Assignment — Which lines of the records below contain the word "writer"? Show each one.

Task material —
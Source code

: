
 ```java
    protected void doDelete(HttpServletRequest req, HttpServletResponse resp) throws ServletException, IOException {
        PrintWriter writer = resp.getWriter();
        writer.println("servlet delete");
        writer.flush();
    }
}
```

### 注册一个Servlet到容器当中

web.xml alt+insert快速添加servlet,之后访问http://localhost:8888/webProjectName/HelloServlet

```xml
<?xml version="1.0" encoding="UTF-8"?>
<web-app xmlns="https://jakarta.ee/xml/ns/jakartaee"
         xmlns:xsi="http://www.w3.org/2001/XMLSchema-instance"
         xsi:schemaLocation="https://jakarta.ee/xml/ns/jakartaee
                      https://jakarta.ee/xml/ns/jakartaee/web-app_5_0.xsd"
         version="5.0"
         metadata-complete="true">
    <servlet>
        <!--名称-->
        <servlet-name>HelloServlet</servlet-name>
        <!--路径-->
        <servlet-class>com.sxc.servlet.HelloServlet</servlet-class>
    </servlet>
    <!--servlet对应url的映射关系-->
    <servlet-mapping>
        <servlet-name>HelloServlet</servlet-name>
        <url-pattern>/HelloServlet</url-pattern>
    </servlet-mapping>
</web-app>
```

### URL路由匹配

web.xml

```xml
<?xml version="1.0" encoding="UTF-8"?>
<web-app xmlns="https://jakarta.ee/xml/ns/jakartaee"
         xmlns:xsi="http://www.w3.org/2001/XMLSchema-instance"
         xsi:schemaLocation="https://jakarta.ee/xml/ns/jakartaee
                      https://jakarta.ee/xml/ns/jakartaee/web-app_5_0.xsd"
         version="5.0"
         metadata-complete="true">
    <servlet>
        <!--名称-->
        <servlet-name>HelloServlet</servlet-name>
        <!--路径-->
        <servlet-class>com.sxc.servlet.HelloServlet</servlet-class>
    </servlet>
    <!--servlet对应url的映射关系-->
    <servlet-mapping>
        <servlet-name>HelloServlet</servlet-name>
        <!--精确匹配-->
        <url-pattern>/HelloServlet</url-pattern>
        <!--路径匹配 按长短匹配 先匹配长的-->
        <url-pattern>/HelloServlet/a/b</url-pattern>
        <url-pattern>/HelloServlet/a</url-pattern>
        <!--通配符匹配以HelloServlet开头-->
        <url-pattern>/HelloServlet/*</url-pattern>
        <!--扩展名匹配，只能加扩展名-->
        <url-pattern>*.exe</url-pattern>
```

Solution to this task —
        PrintWriter writer = resp.getWriter();
        writer.println("servlet delete");
        writer.flush();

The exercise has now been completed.